Ministro da Fazenda Fernando Haddad não participará da Assembleia Geral da ONU por possível votação da reforma do imposto de renda
O ministro da Fazenda, Fernando Haddad, anunciou nesta sexta-feira (19) que não comparecerá à Assembleia Geral da Organização das Nações Unidas (ONU), marcada para o período de 22 a 26 de setembro nos Estados Unidos. A decisão foi tomada em função da possibilidade de o Congresso Nacional colocar em votação a reforma do imposto de renda.
Em entrevista em São Paulo, Haddad explicou que permanecerá no Brasil para acompanhar as discussões no Congresso, onde líderes podem se reunir na Câmara dos Deputados para avaliar a conveniência e oportunidade de levar o projeto ao plenário na próxima semana.
O projeto em pauta prevê isenção do Imposto de Renda para pessoas que ganham até R$ 5 mil por mês, além de uma redução parcial para quem recebe entre R$ 5 mil e R$ 7.350. Atualmente, a isenção vale para quem recebe até dois salários mínimos, cerca de R$ 3.036 mensais.
Segundo estudo do Departamento Intersindical de Estatística e Estudos Socioeconômicos (Dieese), a aprovação da proposta pode aumentar de 10 milhões para 20 milhões o número de trabalhadores isentos do imposto, enquanto a redução parcial beneficiaria aproximadamente 16 milhões de contribuintes.

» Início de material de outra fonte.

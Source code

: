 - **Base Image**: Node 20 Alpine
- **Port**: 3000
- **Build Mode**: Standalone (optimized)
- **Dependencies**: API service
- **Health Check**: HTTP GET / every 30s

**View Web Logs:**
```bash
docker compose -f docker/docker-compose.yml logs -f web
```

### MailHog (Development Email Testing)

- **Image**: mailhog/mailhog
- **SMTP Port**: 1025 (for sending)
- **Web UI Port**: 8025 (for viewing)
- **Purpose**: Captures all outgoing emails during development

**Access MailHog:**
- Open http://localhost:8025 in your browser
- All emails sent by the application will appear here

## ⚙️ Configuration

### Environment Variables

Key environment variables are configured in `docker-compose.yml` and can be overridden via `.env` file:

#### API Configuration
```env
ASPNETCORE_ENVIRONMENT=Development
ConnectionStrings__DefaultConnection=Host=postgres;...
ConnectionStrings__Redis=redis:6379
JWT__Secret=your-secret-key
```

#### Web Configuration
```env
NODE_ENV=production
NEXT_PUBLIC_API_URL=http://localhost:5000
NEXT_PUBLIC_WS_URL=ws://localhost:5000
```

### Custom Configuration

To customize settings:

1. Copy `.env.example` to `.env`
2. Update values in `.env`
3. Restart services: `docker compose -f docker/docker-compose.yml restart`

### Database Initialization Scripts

Em agosto, a Câmara dos Deputados aprovou por unanimidade o requerimento de urgência que permite a votação direta do projeto em plenário.
Ministro da Saúde Alexandre Padilha também não irá aos EUA devido a restrições no visto
Ainda nesta sexta, o ministro da Saúde, Alexandre Padilha, comunicou que não integrará a comitiva brasileira na Assembleia Geral da ONU. Segundo nota do Ministério da Saúde, a decisão foi motivada por restrições impostas pelo governo dos Estados Unidos ao visto do ministro.
O visto concedido permitiria deslocamentos restritos apenas do hotel até a sede da ONU, além de instalações médicas em emergências, limitando significativamente a movimentação do ministro durante a viagem.
Em agosto, o governo norte-americano cancelou o visto da esposa e da filha de 10 anos de Padilha, enquanto o visto do próprio ministro estava vencido desde 2024, não sendo passível de cancelamento naquele momento.
A ausência dos dois ministros reflete tensões diplomáticas que impactam a participação do governo brasileiro na assembleia da ONU neste ano.